Web scraping has become a vital skill for Python developers, data analysts, and anyone working with datasets. When it comes to structured and rich data, tables found on websites are often goldmines of information. Whether you’re scouring the web for product catalogs, sports statistics, or financial data, the ability to extract and save table data using Python is an invaluable tool.
This practical guide takes you step by step through the process of scraping tables from websites using Python. By the end, you’ll know how to use popular libraries like requests, Beautiful Soup, and even pandas to access table data and store it in reusable formats like CSV files.

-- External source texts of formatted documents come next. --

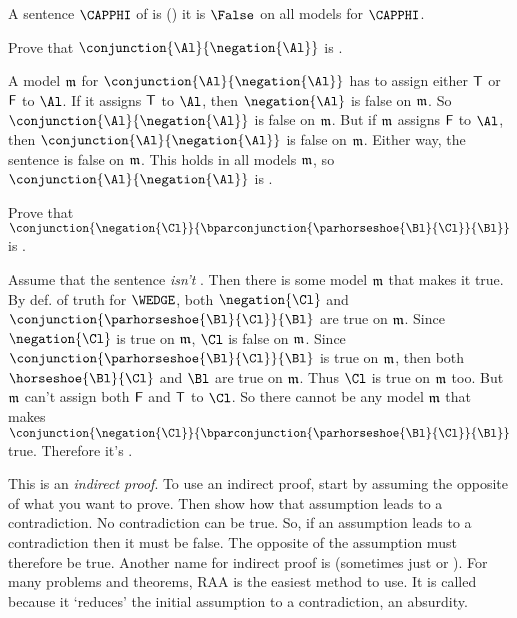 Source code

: \begin{majorILnc}{}
A sentence $\CAPPHI$ of \GSL{} is  () \Iff it is $\False$ on all models for $\CAPPHI$.
\end{majorILnc}

\begin{majorILnc}{}
	Prove that $\conjunction{\Al}{\negation{\Al}}$ is . 
	\begin{PROOF}
		A model $\mathfrak{m}$ for $\conjunction{\Al}{\negation{\Al}}$ has to assign either $\mathsf{T}$ or $\mathsf{F}$ to $\Al$. 
		If it assigns $\mathsf{T}$ to $\Al$, then $\negation{\Al}$ is false on $\mathfrak{m}$.
		So $\conjunction{\Al}{\negation{\Al}}$ is false on $\mathfrak{m}$.
		But if $\mathfrak{m}$ assigns $\mathsf{F}$ to $\Al$, then $\conjunction{\Al}{\negation{\Al}}$ is false on $\mathfrak{m}$. 
		Either way, the sentence is false on $\mathfrak{m}$.
		This holds in all models $\mathfrak{m}$, so $\conjunction{\Al}{\negation{\Al}}$ is .
	\end{PROOF}
\end{majorILnc}

\begin{majorILnc}{}
	Prove that $\conjunction{\negation{\Cl}}{\bparconjunction{\parhorseshoe{\Bl}{\Cl}}{\Bl}}$ is \CAPS{tff}.
	\begin{PROOF}
		Assume that the sentence \emph{isn't} \CAPS{tff}.
		Then there is some model $\mathfrak{m}$ that makes it true.
		By def. of truth for $\WEDGE$, both $\negation{\Cl}$ and $\conjunction{\parhorseshoe{\Bl}{\Cl}}{\Bl}$ are true on $\mathfrak{m}$.
		Since $\negation{\Cl}$ is true on $\mathfrak{m}$, $\Cl$ is false on $\mathfrak{m}$.
		Since $\conjunction{\parhorseshoe{\Bl}{\Cl}}{\Bl}$ is true on $\mathfrak{m}$, then both $\horseshoe{\Bl}{\Cl}$ and $\Bl$ are true on $\mathfrak{m}$.
		Thus $\Cl$ is true on $\mathfrak{m}$ too.
		But $\mathfrak{m}$ can't assign both $\mathsf{F}$ and $\mathsf{T}$ to $\Cl$.
		So there cannot be any model $\mathfrak{m}$ that makes $\conjunction{\negation{\Cl}}{\bparconjunction{\parhorseshoe{\Bl}{\Cl}}{\Bl}}$ true.
		Therefore it's \CAPS{TFF}.
	\end{PROOF}

	\begin{commentary}
		This is an \emph{indirect proof}.
		To use an indirect proof, start by assuming the opposite of what you want to prove.
		Then show how that assumption leads to a contradiction.
		No contradiction can be true.
		So, if an assumption leads to a contradiction then it must be false.
		The opposite of the assumption must therefore be true.
		\commentaryspace
		Another name for indirect proof is  (sometimes just  or ).  
		For many problems and theorems, RAA is the easiest method to use.
		It is called  because it `reduces' the initial assumption to a contradiction, an absurdity.
	\end{commentary}
\end{majorILnc}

Before we jump into the technical details, here’s what you’ll need to follow along:
We will use the pip command to install the required libraries. Simply run the following command in your terminal to complete the installation:
pip install requests beautifulsoup4 pandas
The first step in any web scraping project is to analyze the structure of the target website. In this example, we'll be scraping data from a sample website that features a table displaying the standings for hockey teams. Below is a preview of the table:
Here’s how this table appears within the HTML structure.
The first step is fetching the webpage you want to scrape. We’ll use the requests library to send an HTTP request and retrieve the HTML content from the dummy website that we are using to get the table content
url = "https://www.scrapethissite.com/pages/forms/"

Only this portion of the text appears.